→ **MATERIAL FOR THE TASK**
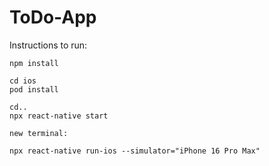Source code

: # ToDo-App

Instructions to run:

    npm install 
    
    cd ios
    pod install
     
    cd..
    npx react-native start

    new terminal:
    
    npx react-native run-ios --simulator="iPhone 16 Pro Max"
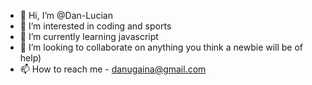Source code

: - 👋 Hi, I’m @Dan-Lucian
- 👀 I’m interested in coding and sports
- 🌱 I’m currently learning javascript
- 💞️ I’m looking to collaborate on anything you think a newbie will be of help)
- 📫 How to reach me - danugaina@gmail.com

<!---
Dan-Lucian/Dan-Lucian is a ✨ special ✨ repository because its `README.md` (this file) appears on your GitHub profile.
You can click the Preview link to take a look at your changes.
--->
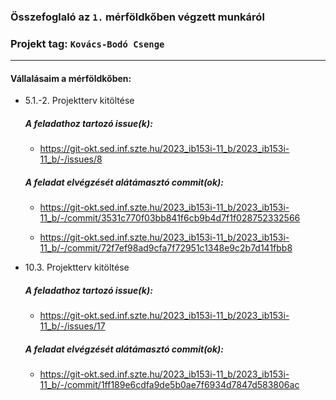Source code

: ### Összefoglaló az `1.` mérföldkőben végzett munkáról

### Projekt tag: `Kovács-Bodó Csenge`

___

#### Vállalásaim a mérföldkőben:

- 5.1.-2. Projektterv kitöltése

  ##### A feladathoz tartozó issue(k):

    - https://git-okt.sed.inf.szte.hu/2023_ib153i-11_b/2023_ib153i-11_b/-/issues/8

  ##### A feladat elvégzését alátámasztó commit(ok):

   - https://git-okt.sed.inf.szte.hu/2023_ib153i-11_b/2023_ib153i-11_b/-/commit/3531c770f03bb841f6cb9b4d7f1f028752332566

   - https://git-okt.sed.inf.szte.hu/2023_ib153i-11_b/2023_ib153i-11_b/-/commit/72f7ef98ad9cfa7f72951c1348e9c2b7d141fbb8


- 10.3. Projektterv kitöltése

  ##### A feladathoz tartozó issue(k):

    - https://git-okt.sed.inf.szte.hu/2023_ib153i-11_b/2023_ib153i-11_b/-/issues/17

  ##### A feladat elvégzését alátámasztó commit(ok):
    - https://git-okt.sed.inf.szte.hu/2023_ib153i-11_b/2023_ib153i-11_b/-/commit/1ff189e6cdfa9de5b0ae7f6934d7847d583806ac
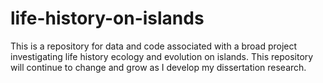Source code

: # life-history-on-islands
This is a repository for data and code associated with a broad project investigating life history ecology and evolution on islands. This repository will continue to change and grow as I develop my dissertation research.
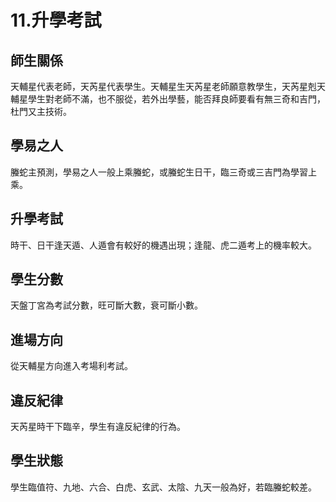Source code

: # 11.升學考試

## 師生關係

天輔星代表老師，天芮星代表學生。天輔星生天芮星老師願意教學生，天芮星剋天輔星學生對老師不滿，也不服從，若外出學藝，能否拜良師要看有無三奇和吉門，杜門又主技術。

## 學易之人

螣蛇主預測，學易之人一般上乘螣蛇，或螣蛇生日干，臨三奇或三吉門為學習上乘。

## 升學考試

時干、日干逢天遁、人遁會有較好的機遇出現；逢龍、虎二遁考上的機率較大。

## 學生分數

天盤丁宮為考試分數，旺可斷大數，衰可斷小數。

## 進場方向

從天輔星方向進入考場利考試。

## 違反紀律

天芮星時干下臨辛，學生有違反紀律的行為。

## 學生狀態

學生臨值符、九地、六合、白虎、玄武、太陰、九天一般為好，若臨螣蛇較差。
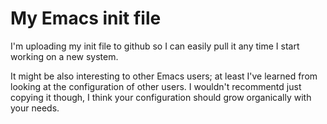 # My Emacs init file

I'm uploading my init file to github so I can easily pull it any time I start working on a new system.

It might be also interesting to other Emacs users; at least I've learned from looking at the configuration of other users. I wouldn't recommentd just copying it though, I think your configuration should grow organically with your needs.
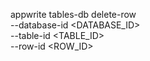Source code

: appwrite tables-db delete-row \
    --database-id <DATABASE_ID> \
    --table-id <TABLE_ID> \
    --row-id <ROW_ID>
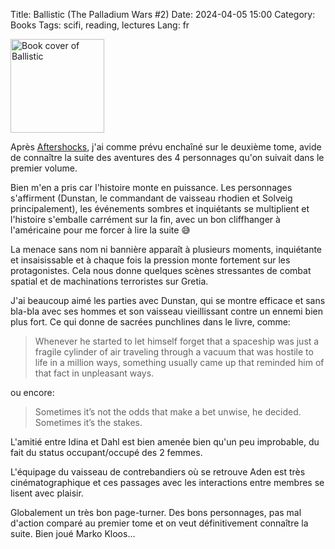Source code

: Title: Ballistic (The Palladium Wars #2)
Date: 2024-04-05 15:00
Category: Books
Tags: scifi, reading, lectures
Lang: fr

<img src="https://images-na.ssl-images-amazon.com/images/S/compressed.photo.goodreads.com/books/1572534176i/45458991.jpg" alt="Book cover of Ballistic" width="150" height="auto">

Après [Aftershocks]({filename}/books/aftershocks.md), j'ai comme prévu enchaîné sur le deuxième tome, avide de connaître la suite des aventures des 4 personnages qu'on suivait dans le premier volume.

Bien m'en a pris car l'histoire monte en puissance. Les personnages s'affirment (Dunstan, le commandant de vaisseau rhodien et Solveig principalement), les événements sombres et inquiétants se multiplient et l'histoire s'emballe carrément sur la fin, avec un bon cliffhanger à l'américaine pour me forcer à lire la suite 😅

La menace sans nom ni bannière apparaît à plusieurs moments, inquiétante et insaisissable et à chaque fois la pression monte fortement sur les protagonistes. Cela nous donne quelques scènes stressantes de combat spatial et de machinations terroristes sur Gretia.

J'ai beaucoup aimé les parties avec Dunstan, qui se montre efficace et sans bla-bla avec ses hommes et son vaisseau vieillissant contre un ennemi bien plus fort. Ce qui donne de sacrées punchlines dans le livre, comme:

> Whenever he started to let himself forget that a spaceship was just a fragile cylinder of air traveling through a vacuum that was hostile to life in a million ways, something usually came up that reminded him of that fact in unpleasant ways.

ou encore:

> Sometimes it’s not the odds that make a bet unwise, he decided. Sometimes it’s the stakes.

L'amitié entre Idina et Dahl est bien amenée bien qu'un peu improbable, du fait du status occupant/occupé des 2 femmes.

L'équipage du vaisseau de contrebandiers où se retrouve Aden est très cinématographique et ces passages avec les interactions entre membres se lisent avec plaisir.

Globalement un très bon page-turner. Des bons personnages, pas mal d'action comparé au premier tome et on veut définitivement connaître la suite. Bien joué Marko Kloos...
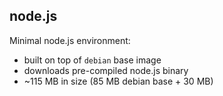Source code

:## node.js

Minimal node.js environment:

* built on top of `debian` base image
* downloads pre-compiled node.js binary
* ~115 MB in size (85 MB debian base + 30 MB)
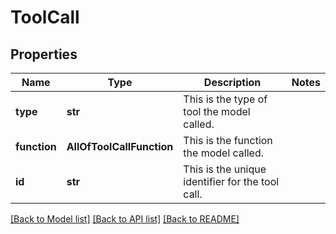 # ToolCall

## Properties
Name | Type | Description | Notes
------------ | ------------- | ------------- | -------------
**type** | **str** | This is the type of tool the model called. | 
**function** | **AllOfToolCallFunction** | This is the function the model called. | 
**id** | **str** | This is the unique identifier for the tool call. | 

[[Back to Model list]](../README.md#documentation-for-models) [[Back to API list]](../README.md#documentation-for-api-endpoints) [[Back to README]](../README.md)

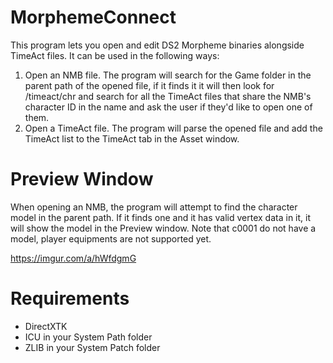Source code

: # MorphemeConnect
This program lets you open and edit DS2 Morpheme binaries alongside TimeAct files.
It can be used in the following ways:
1) Open an NMB file. The program will search for the Game folder in the parent path of the opened file, if it finds it it will then look for /timeact/chr and search for all the TimeAct files that share the NMB's character ID in the name and ask the user if they'd like to open one of them.
2) Open a TimeAct file. The program will parse the opened file and add the TimeAct list to the TimeAct tab in the Asset window.

# Preview Window
When opening an NMB, the program will attempt to find the character model in the parent path. If it finds one and it has valid vertex data in it, it will show the model in the Preview window. Note that c0001 do not have a model, player equipments are not supported yet.

https://imgur.com/a/hWfdgmG

# Requirements
* DirectXTK
* ICU in your System Path folder
* ZLIB in your System Patch folder
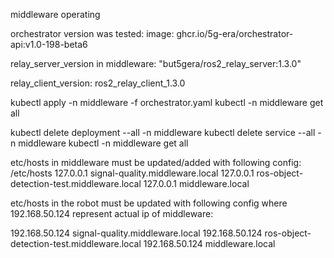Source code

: middleware operating

orchestrator version was tested:
image: ghcr.io/5g-era/orchestrator-api:v1.0-198-beta6

relay_server_version in middleware: "but5gera/ros2_relay_server:1.3.0"

relay_client_version: ros2_relay_client_1.3.0

kubectl apply -n middleware -f orchestrator.yaml
kubectl -n middleware get all

kubectl delete deployment --all -n middleware
kubectl delete service --all -n middleware
kubectl -n middleware get all

etc/hosts in middleware must be updated/added with following config:
/etc/hosts
127.0.0.1       signal-quality.middleware.local
127.0.0.1       ros-object-detection-test.middleware.local
127.0.0.1       middleware.local


etc/hosts in the robot must be updated with following config
where 192.168.50.124 represent actual ip of middleware:


192.168.50.124       signal-quality.middleware.local
192.168.50.124       ros-object-detection-test.middleware.local
192.168.50.124       middleware.local

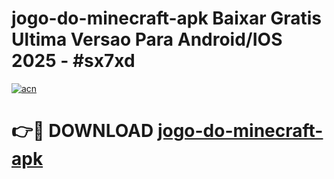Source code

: # jogo-do-minecraft-apk Baixar Gratis Ultima Versao Para Android/IOS 2025 - #sx7xd

[![acn](https://github.com/user-attachments/assets/0f9c940e-d8b0-45ae-aac7-cd30a18b3e1c)](https://app.mediaupload.pro/?title=jogo-do-minecraft-apk&ref=7F)

# 👉🔴 DOWNLOAD [jogo-do-minecraft-apk](https://app.mediaupload.pro/?title=jogo-do-minecraft-apk&ref=7F)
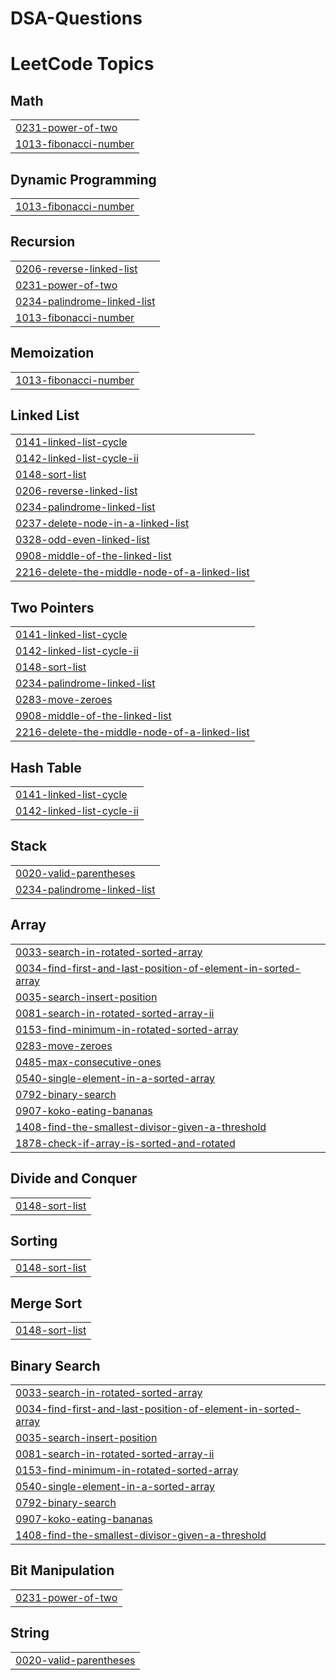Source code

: # DSA-Questions
<!---LeetCode Topics Start-->
# LeetCode Topics
## Math
|  |
| ------- |
| [0231-power-of-two](https://github.com/Priyansh-Jain001/DSA-Questions/tree/master/0231-power-of-two) |
| [1013-fibonacci-number](https://github.com/Priyansh-Jain001/DSA-Questions/tree/master/1013-fibonacci-number) |
## Dynamic Programming
|  |
| ------- |
| [1013-fibonacci-number](https://github.com/Priyansh-Jain001/DSA-Questions/tree/master/1013-fibonacci-number) |
## Recursion
|  |
| ------- |
| [0206-reverse-linked-list](https://github.com/Priyansh-Jain001/DSA-Questions/tree/master/0206-reverse-linked-list) |
| [0231-power-of-two](https://github.com/Priyansh-Jain001/DSA-Questions/tree/master/0231-power-of-two) |
| [0234-palindrome-linked-list](https://github.com/Priyansh-Jain001/DSA-Questions/tree/master/0234-palindrome-linked-list) |
| [1013-fibonacci-number](https://github.com/Priyansh-Jain001/DSA-Questions/tree/master/1013-fibonacci-number) |
## Memoization
|  |
| ------- |
| [1013-fibonacci-number](https://github.com/Priyansh-Jain001/DSA-Questions/tree/master/1013-fibonacci-number) |
## Linked List
|  |
| ------- |
| [0141-linked-list-cycle](https://github.com/Priyansh-Jain001/DSA-Questions/tree/master/0141-linked-list-cycle) |
| [0142-linked-list-cycle-ii](https://github.com/Priyansh-Jain001/DSA-Questions/tree/master/0142-linked-list-cycle-ii) |
| [0148-sort-list](https://github.com/Priyansh-Jain001/DSA-Questions/tree/master/0148-sort-list) |
| [0206-reverse-linked-list](https://github.com/Priyansh-Jain001/DSA-Questions/tree/master/0206-reverse-linked-list) |
| [0234-palindrome-linked-list](https://github.com/Priyansh-Jain001/DSA-Questions/tree/master/0234-palindrome-linked-list) |
| [0237-delete-node-in-a-linked-list](https://github.com/Priyansh-Jain001/DSA-Questions/tree/master/0237-delete-node-in-a-linked-list) |
| [0328-odd-even-linked-list](https://github.com/Priyansh-Jain001/DSA-Questions/tree/master/0328-odd-even-linked-list) |
| [0908-middle-of-the-linked-list](https://github.com/Priyansh-Jain001/DSA-Questions/tree/master/0908-middle-of-the-linked-list) |
| [2216-delete-the-middle-node-of-a-linked-list](https://github.com/Priyansh-Jain001/DSA-Questions/tree/master/2216-delete-the-middle-node-of-a-linked-list) |
## Two Pointers
|  |
| ------- |
| [0141-linked-list-cycle](https://github.com/Priyansh-Jain001/DSA-Questions/tree/master/0141-linked-list-cycle) |
| [0142-linked-list-cycle-ii](https://github.com/Priyansh-Jain001/DSA-Questions/tree/master/0142-linked-list-cycle-ii) |
| [0148-sort-list](https://github.com/Priyansh-Jain001/DSA-Questions/tree/master/0148-sort-list) |
| [0234-palindrome-linked-list](https://github.com/Priyansh-Jain001/DSA-Questions/tree/master/0234-palindrome-linked-list) |
| [0283-move-zeroes](https://github.com/Priyansh-Jain001/DSA-Questions/tree/master/0283-move-zeroes) |
| [0908-middle-of-the-linked-list](https://github.com/Priyansh-Jain001/DSA-Questions/tree/master/0908-middle-of-the-linked-list) |
| [2216-delete-the-middle-node-of-a-linked-list](https://github.com/Priyansh-Jain001/DSA-Questions/tree/master/2216-delete-the-middle-node-of-a-linked-list) |
## Hash Table
|  |
| ------- |
| [0141-linked-list-cycle](https://github.com/Priyansh-Jain001/DSA-Questions/tree/master/0141-linked-list-cycle) |
| [0142-linked-list-cycle-ii](https://github.com/Priyansh-Jain001/DSA-Questions/tree/master/0142-linked-list-cycle-ii) |
## Stack
|  |
| ------- |
| [0020-valid-parentheses](https://github.com/Priyansh-Jain001/DSA-Questions/tree/master/0020-valid-parentheses) |
| [0234-palindrome-linked-list](https://github.com/Priyansh-Jain001/DSA-Questions/tree/master/0234-palindrome-linked-list) |
## Array
|  |
| ------- |
| [0033-search-in-rotated-sorted-array](https://github.com/Priyansh-Jain001/DSA-Questions/tree/master/0033-search-in-rotated-sorted-array) |
| [0034-find-first-and-last-position-of-element-in-sorted-array](https://github.com/Priyansh-Jain001/DSA-Questions/tree/master/0034-find-first-and-last-position-of-element-in-sorted-array) |
| [0035-search-insert-position](https://github.com/Priyansh-Jain001/DSA-Questions/tree/master/0035-search-insert-position) |
| [0081-search-in-rotated-sorted-array-ii](https://github.com/Priyansh-Jain001/DSA-Questions/tree/master/0081-search-in-rotated-sorted-array-ii) |
| [0153-find-minimum-in-rotated-sorted-array](https://github.com/Priyansh-Jain001/DSA-Questions/tree/master/0153-find-minimum-in-rotated-sorted-array) |
| [0283-move-zeroes](https://github.com/Priyansh-Jain001/DSA-Questions/tree/master/0283-move-zeroes) |
| [0485-max-consecutive-ones](https://github.com/Priyansh-Jain001/DSA-Questions/tree/master/0485-max-consecutive-ones) |
| [0540-single-element-in-a-sorted-array](https://github.com/Priyansh-Jain001/DSA-Questions/tree/master/0540-single-element-in-a-sorted-array) |
| [0792-binary-search](https://github.com/Priyansh-Jain001/DSA-Questions/tree/master/0792-binary-search) |
| [0907-koko-eating-bananas](https://github.com/Priyansh-Jain001/DSA-Questions/tree/master/0907-koko-eating-bananas) |
| [1408-find-the-smallest-divisor-given-a-threshold](https://github.com/Priyansh-Jain001/DSA-Questions/tree/master/1408-find-the-smallest-divisor-given-a-threshold) |
| [1878-check-if-array-is-sorted-and-rotated](https://github.com/Priyansh-Jain001/DSA-Questions/tree/master/1878-check-if-array-is-sorted-and-rotated) |
## Divide and Conquer
|  |
| ------- |
| [0148-sort-list](https://github.com/Priyansh-Jain001/DSA-Questions/tree/master/0148-sort-list) |
## Sorting
|  |
| ------- |
| [0148-sort-list](https://github.com/Priyansh-Jain001/DSA-Questions/tree/master/0148-sort-list) |
## Merge Sort
|  |
| ------- |
| [0148-sort-list](https://github.com/Priyansh-Jain001/DSA-Questions/tree/master/0148-sort-list) |
## Binary Search
|  |
| ------- |
| [0033-search-in-rotated-sorted-array](https://github.com/Priyansh-Jain001/DSA-Questions/tree/master/0033-search-in-rotated-sorted-array) |
| [0034-find-first-and-last-position-of-element-in-sorted-array](https://github.com/Priyansh-Jain001/DSA-Questions/tree/master/0034-find-first-and-last-position-of-element-in-sorted-array) |
| [0035-search-insert-position](https://github.com/Priyansh-Jain001/DSA-Questions/tree/master/0035-search-insert-position) |
| [0081-search-in-rotated-sorted-array-ii](https://github.com/Priyansh-Jain001/DSA-Questions/tree/master/0081-search-in-rotated-sorted-array-ii) |
| [0153-find-minimum-in-rotated-sorted-array](https://github.com/Priyansh-Jain001/DSA-Questions/tree/master/0153-find-minimum-in-rotated-sorted-array) |
| [0540-single-element-in-a-sorted-array](https://github.com/Priyansh-Jain001/DSA-Questions/tree/master/0540-single-element-in-a-sorted-array) |
| [0792-binary-search](https://github.com/Priyansh-Jain001/DSA-Questions/tree/master/0792-binary-search) |
| [0907-koko-eating-bananas](https://github.com/Priyansh-Jain001/DSA-Questions/tree/master/0907-koko-eating-bananas) |
| [1408-find-the-smallest-divisor-given-a-threshold](https://github.com/Priyansh-Jain001/DSA-Questions/tree/master/1408-find-the-smallest-divisor-given-a-threshold) |
## Bit Manipulation
|  |
| ------- |
| [0231-power-of-two](https://github.com/Priyansh-Jain001/DSA-Questions/tree/master/0231-power-of-two) |
## String
|  |
| ------- |
| [0020-valid-parentheses](https://github.com/Priyansh-Jain001/DSA-Questions/tree/master/0020-valid-parentheses) |
<!---LeetCode Topics End-->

→ **PROBLEM TO WORK ON**
Look through the material above and pick out each line holding the word "kitöltése".

→ **RESPONSE AREA**
- 5.1.-2. Projektterv kitöltése
- 10.3. Projektterv kitöltése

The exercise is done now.